WHAT TO WORK ON: All of the entries should be restated word for word, but without their pictures.

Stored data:
────────────────

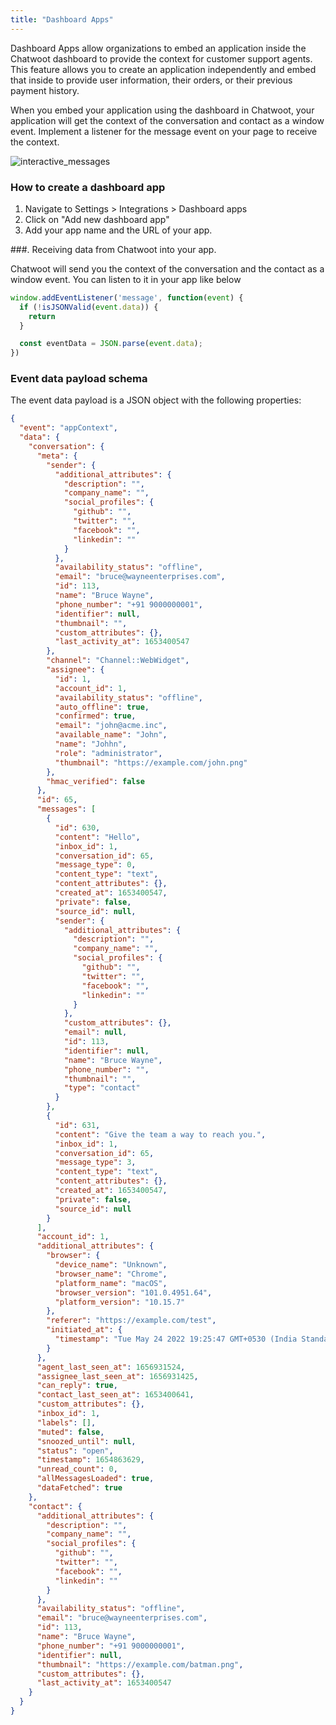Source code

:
 ```yaml
---
title: "Dashboard Apps"
---
```


Dashboard Apps allow organizations to embed an application inside the Chatwoot dashboard to provide the context for customer support agents. This feature allows you to create an application independently and embed that inside to provide user information, their orders, or their previous payment history.

When you embed your application using the dashboard in Chatwoot, your application will get the context of the conversation and contact as a window event. Implement a listener for the message event on your page to receive the context.

![interactive_messages](./images/dapps.gif)

### How to create a dashboard app

1. Navigate to Settings > Integrations > Dashboard apps
2. Click on "Add new dashboard app"
3. Add your app name and the URL of your app.

###. Receiving data from Chatwoot into your app.

Chatwoot will send you the context of the conversation and the contact as a window event. You can listen to it in your app like below

```js
window.addEventListener('message', function(event) {
  if (!isJSONValid(event.data)) {
    return
  }

  const eventData = JSON.parse(event.data);
})
```

### Event data payload schema

The event data payload is a JSON object with the following properties:

```json
{
  "event": "appContext",
  "data": {
    "conversation": {
      "meta": {
        "sender": {
          "additional_attributes": {
            "description": "",
            "company_name": "",
            "social_profiles": {
              "github": "",
              "twitter": "",
              "facebook": "",
              "linkedin": ""
            }
          },
          "availability_status": "offline",
          "email": "bruce@wayneenterprises.com",
          "id": 113,
          "name": "Bruce Wayne",
          "phone_number": "+91 9000000001",
          "identifier": null,
          "thumbnail": "",
          "custom_attributes": {},
          "last_activity_at": 1653400547
        },
        "channel": "Channel::WebWidget",
        "assignee": {
          "id": 1,
          "account_id": 1,
          "availability_status": "offline",
          "auto_offline": true,
          "confirmed": true,
          "email": "john@acme.inc",
          "available_name": "John",
          "name": "Johhn",
          "role": "administrator",
          "thumbnail": "https://example.com/john.png"
        },
        "hmac_verified": false
      },
      "id": 65,
      "messages": [
        {
          "id": 630,
          "content": "Hello",
          "inbox_id": 1,
          "conversation_id": 65,
          "message_type": 0,
          "content_type": "text",
          "content_attributes": {},
          "created_at": 1653400547,
          "private": false,
          "source_id": null,
          "sender": {
            "additional_attributes": {
              "description": "",
              "company_name": "",
              "social_profiles": {
                "github": "",
                "twitter": "",
                "facebook": "",
                "linkedin": ""
              }
            },
            "custom_attributes": {},
            "email": null,
            "id": 113,
            "identifier": null,
            "name": "Bruce Wayne",
            "phone_number": "",
            "thumbnail": "",
            "type": "contact"
          }
        },
        {
          "id": 631,
          "content": "Give the team a way to reach you.",
          "inbox_id": 1,
          "conversation_id": 65,
          "message_type": 3,
          "content_type": "text",
          "content_attributes": {},
          "created_at": 1653400547,
          "private": false,
          "source_id": null
        }
      ],
      "account_id": 1,
      "additional_attributes": {
        "browser": {
          "device_name": "Unknown",
          "browser_name": "Chrome",
          "platform_name": "macOS",
          "browser_version": "101.0.4951.64",
          "platform_version": "10.15.7"
        },
        "referer": "https://example.com/test",
        "initiated_at": {
          "timestamp": "Tue May 24 2022 19:25:47 GMT+0530 (India Standard Time)"
        }
      },
      "agent_last_seen_at": 1656931524,
      "assignee_last_seen_at": 1656931425,
      "can_reply": true,
      "contact_last_seen_at": 1653400641,
      "custom_attributes": {},
      "inbox_id": 1,
      "labels": [],
      "muted": false,
      "snoozed_until": null,
      "status": "open",
      "timestamp": 1654863629,
      "unread_count": 0,
      "allMessagesLoaded": true,
      "dataFetched": true
    },
    "contact": {
      "additional_attributes": {
        "description": "",
        "company_name": "",
        "social_profiles": {
          "github": "",
          "twitter": "",
          "facebook": "",
          "linkedin": ""
        }
      },
      "availability_status": "offline",
      "email": "bruce@wayneenterprises.com",
      "id": 113,
      "name": "Bruce Wayne",
      "phone_number": "+91 9000000001",
      "identifier": null,
      "thumbnail": "https://example.com/batman.png",
      "custom_attributes": {},
      "last_activity_at": 1653400547
    }
  }
}
```
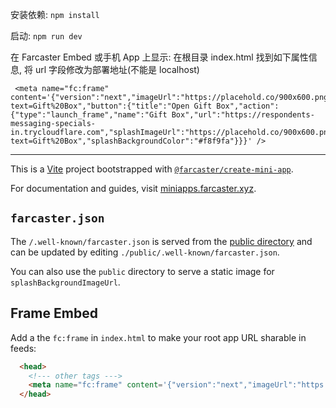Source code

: 安装依赖: `npm install`

启动: `npm run dev`

在 Farcaster Embed 或手机 App 上显示: 在根目录 index.html 找到如下属性信息, 将 url 字段修改为部署地址(不能是 localhost)
```
 <meta name="fc:frame" content='{"version":"next","imageUrl":"https://placehold.co/900x600.png?text=Gift%20Box","button":{"title":"Open Gift Box","action":{"type":"launch_frame","name":"Gift Box","url":"https://respondents-messaging-specials-in.trycloudflare.com","splashImageUrl":"https://placehold.co/900x600.png?text=Gift%20Box","splashBackgroundColor":"#f8f9fa"}}}' />
```


***

This is a [Vite](https://vitejs.dev) project bootstrapped with [`@farcaster/create-mini-app`](https://github.com/farcasterxyz/miniapps/tree/main/packages/create-mini-app).

For documentation and guides, visit [miniapps.farcaster.xyz](https://miniapps.farcaster.xyz/docs/getting-started).

## `farcaster.json`

The `/.well-known/farcaster.json` is served from the [public
directory](https://vite.dev/guide/assets) and can be updated by editing
`./public/.well-known/farcaster.json`.

You can also use the `public` directory to serve a static image for `splashBackgroundImageUrl`.

## Frame Embed

Add a the `fc:frame` in `index.html` to make your root app URL sharable in feeds:

```html
  <head>
    <!--- other tags --->
    <meta name="fc:frame" content='{"version":"next","imageUrl":"https://placehold.co/900x600.png?text=Frame%20Image","button":{"title":"Open","action":{"type":"launch_frame","name":"App Name","url":"https://app.com"}}}' /> 
  </head>
```
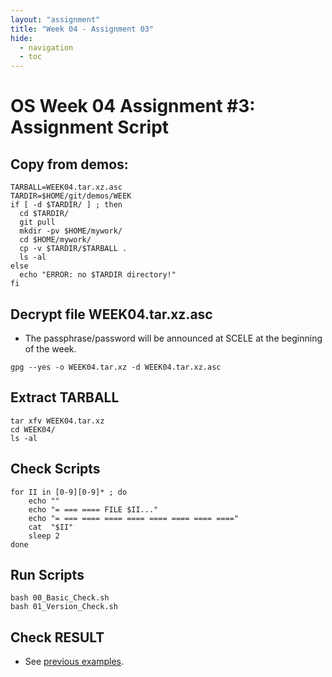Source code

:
 ```yaml
---
layout: "assignment"
title: "Week 04 - Assignment 03"
hide:
  - navigation
  - toc
---
```


# OS Week 04 Assignment #3: Assignment Script

## Copy from demos:

```plaintext
TARBALL=WEEK04.tar.xz.asc
TARDIR=$HOME/git/demos/WEEK
if [ -d $TARDIR/ ] ; then
  cd $TARDIR/
  git pull
  mkdir -pv $HOME/mywork/
  cd $HOME/mywork/
  cp -v $TARDIR/$TARBALL .
  ls -al
else
  echo "ERROR: no $TARDIR directory!"
fi
```

## Decrypt file WEEK04.tar.xz.asc

* The passphrase/password will be announced at SCELE at the beginning of the week.

```plaintext
gpg --yes -o WEEK04.tar.xz -d WEEK04.tar.xz.asc
```

## Extract TARBALL

```plaintext
tar xfv WEEK04.tar.xz
cd WEEK04/
ls -al
```

## Check Scripts

```plaintext
for II in [0-9][0-9]* ; do
    echo ""
    echo "= === ==== FILE $II..."
    echo "= === ==== ==== ==== ==== ==== ==== ===="
    cat  "$II"
    sleep 2
done
```

## Run Scripts

```plaintext
bash 00_Basic_Check.sh
bash 01_Version_Check.sh
```

## Check RESULT

* See [previous examples](../W03-04).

────────────────

ANSWER SPACE:
Source code

:
 ```yaml
---
title: "Dashboard Apps"
---
```


Dashboard Apps allow organizations to embed an application inside the Chatwoot dashboard to provide the context for customer support agents. This feature allows you to create an application independently and embed that inside to provide user information, their orders, or their previous payment history.

When you embed your application using the dashboard in Chatwoot, your application will get the context of the conversation and contact as a window event. Implement a listener for the message event on your page to receive the context.

![interactive_messages](./images/dapps.gif)

### How to create a dashboard app

1. Navigate to Settings > Integrations > Dashboard apps
2. Click on "Add new dashboard app"
3. Add your app name and the URL of your app.

###. Receiving data from Chatwoot into your app.

Chatwoot will send you the context of the conversation and the contact as a window event. You can listen to it in your app like below

```js
window.addEventListener('message', function(event) {
  if (!isJSONValid(event.data)) {
    return
  }

  const eventData = JSON.parse(event.data);
})
```

### Event data payload schema

The event data payload is a JSON object with the following properties:

```json
{
  "event": "appContext",
  "data": {
    "conversation": {
      "meta": {
        "sender": {
          "additional_attributes": {
            "description": "",
            "company_name": "",
            "social_profiles": {
              "github": "",
              "twitter": "",
              "facebook": "",
              "linkedin": ""
            }
          },
          "availability_status": "offline",
          "email": "bruce@wayneenterprises.com",
          "id": 113,
          "name": "Bruce Wayne",
          "phone_number": "+91 9000000001",
          "identifier": null,
          "thumbnail": "",
          "custom_attributes": {},
          "last_activity_at": 1653400547
        },
        "channel": "Channel::WebWidget",
        "assignee": {
          "id": 1,
          "account_id": 1,
          "availability_status": "offline",
          "auto_offline": true,
          "confirmed": true,
          "email": "john@acme.inc",
          "available_name": "John",
          "name": "Johhn",
          "role": "administrator",
          "thumbnail": "https://example.com/john.png"
        },
        "hmac_verified": false
      },
      "id": 65,
      "messages": [
        {
          "id": 630,
          "content": "Hello",
          "inbox_id": 1,
          "conversation_id": 65,
          "message_type": 0,
          "content_type": "text",
          "content_attributes": {},
          "created_at": 1653400547,
          "private": false,
          "source_id": null,
          "sender": {
            "additional_attributes": {
              "description": "",
              "company_name": "",
              "social_profiles": {
                "github": "",
                "twitter": "",
                "facebook": "",
                "linkedin": ""
              }
            },
            "custom_attributes": {},
            "email": null,
            "id": 113,
            "identifier": null,
            "name": "Bruce Wayne",
            "phone_number": "",
            "thumbnail": "",
            "type": "contact"
          }
        },
        {
          "id": 631,
          "content": "Give the team a way to reach you.",
          "inbox_id": 1,
          "conversation_id": 65,
          "message_type": 3,
          "content_type": "text",
          "content_attributes": {},
          "created_at": 1653400547,
          "private": false,
          "source_id": null
        }
      ],
      "account_id": 1,
      "additional_attributes": {
        "browser": {
          "device_name": "Unknown",
          "browser_name": "Chrome",
          "platform_name": "macOS",
          "browser_version": "101.0.4951.64",
          "platform_version": "10.15.7"
        },
        "referer": "https://example.com/test",
        "initiated_at": {
          "timestamp": "Tue May 24 2022 19:25:47 GMT+0530 (India Standard Time)"
        }
      },
      "agent_last_seen_at": 1656931524,
      "assignee_last_seen_at": 1656931425,
      "can_reply": true,
      "contact_last_seen_at": 1653400641,
      "custom_attributes": {},
      "inbox_id": 1,
      "labels": [],
      "muted": false,
      "snoozed_until": null,
      "status": "open",
      "timestamp": 1654863629,
      "unread_count": 0,
      "allMessagesLoaded": true,
      "dataFetched": true
    },
    "contact": {
      "additional_attributes": {
        "description": "",
        "company_name": "",
        "social_profiles": {
          "github": "",
          "twitter": "",
          "facebook": "",
          "linkedin": ""
        }
      },
      "availability_status": "offline",
      "email": "bruce@wayneenterprises.com",
      "id": 113,
      "name": "Bruce Wayne",
      "phone_number": "+91 9000000001",
      "identifier": null,
      "thumbnail": "https://example.com/batman.png",
      "custom_attributes": {},
      "last_activity_at": 1653400547
    }
  }
}
```
Source code

: 安装依赖: `npm install`

启动: `npm run dev`

在 Farcaster Embed 或手机 App 上显示: 在根目录 index.html 找到如下属性信息, 将 url 字段修改为部署地址(不能是 localhost)
```
 <meta name="fc:frame" content='{"version":"next","imageUrl":"https://placehold.co/900x600.png?text=Gift%20Box","button":{"title":"Open Gift Box","action":{"type":"launch_frame","name":"Gift Box","url":"https://respondents-messaging-specials-in.trycloudflare.com","splashImageUrl":"https://placehold.co/900x600.png?text=Gift%20Box","splashBackgroundColor":"#f8f9fa"}}}' />
```


***

This is a [Vite](https://vitejs.dev) project bootstrapped with [`@farcaster/create-mini-app`](https://github.com/farcasterxyz/miniapps/tree/main/packages/create-mini-app).

For documentation and guides, visit [miniapps.farcaster.xyz](https://miniapps.farcaster.xyz/docs/getting-started).

## `farcaster.json`

The `/.well-known/farcaster.json` is served from the [public
directory](https://vite.dev/guide/assets) and can be updated by editing
`./public/.well-known/farcaster.json`.

You can also use the `public` directory to serve a static image for `splashBackgroundImageUrl`.

## Frame Embed

Add a the `fc:frame` in `index.html` to make your root app URL sharable in feeds:

```html
  <head>
    <!--- other tags --->
    <meta name="fc:frame" content='{"version":"next","imageUrl":"https://placehold.co/900x600.png?text=Frame%20Image","button":{"title":"Open","action":{"type":"launch_frame","name":"App Name","url":"https://app.com"}}}' /> 
  </head>
```
Source code

:
 ```yaml
---
layout: "assignment"
title: "Week 04 - Assignment 03"
hide:
  - navigation
  - toc
---
```


# OS Week 04 Assignment #3: Assignment Script

## Copy from demos:

```plaintext
TARBALL=WEEK04.tar.xz.asc
TARDIR=$HOME/git/demos/WEEK
if [ -d $TARDIR/ ] ; then
  cd $TARDIR/
  git pull
  mkdir -pv $HOME/mywork/
  cd $HOME/mywork/
  cp -v $TARDIR/$TARBALL .
  ls -al
else
  echo "ERROR: no $TARDIR directory!"
fi
```

## Decrypt file WEEK04.tar.xz.asc

* The passphrase/password will be announced at SCELE at the beginning of the week.

```plaintext
gpg --yes -o WEEK04.tar.xz -d WEEK04.tar.xz.asc
```

## Extract TARBALL

```plaintext
tar xfv WEEK04.tar.xz
cd WEEK04/
ls -al
```

## Check Scripts

```plaintext
for II in [0-9][0-9]* ; do
    echo ""
    echo "= === ==== FILE $II..."
    echo "= === ==== ==== ==== ==== ==== ==== ===="
    cat  "$II"
    sleep 2
done
```

## Run Scripts

```plaintext
bash 00_Basic_Check.sh
bash 01_Version_Check.sh
```

## Check RESULT

* See [previous examples](../W03-04).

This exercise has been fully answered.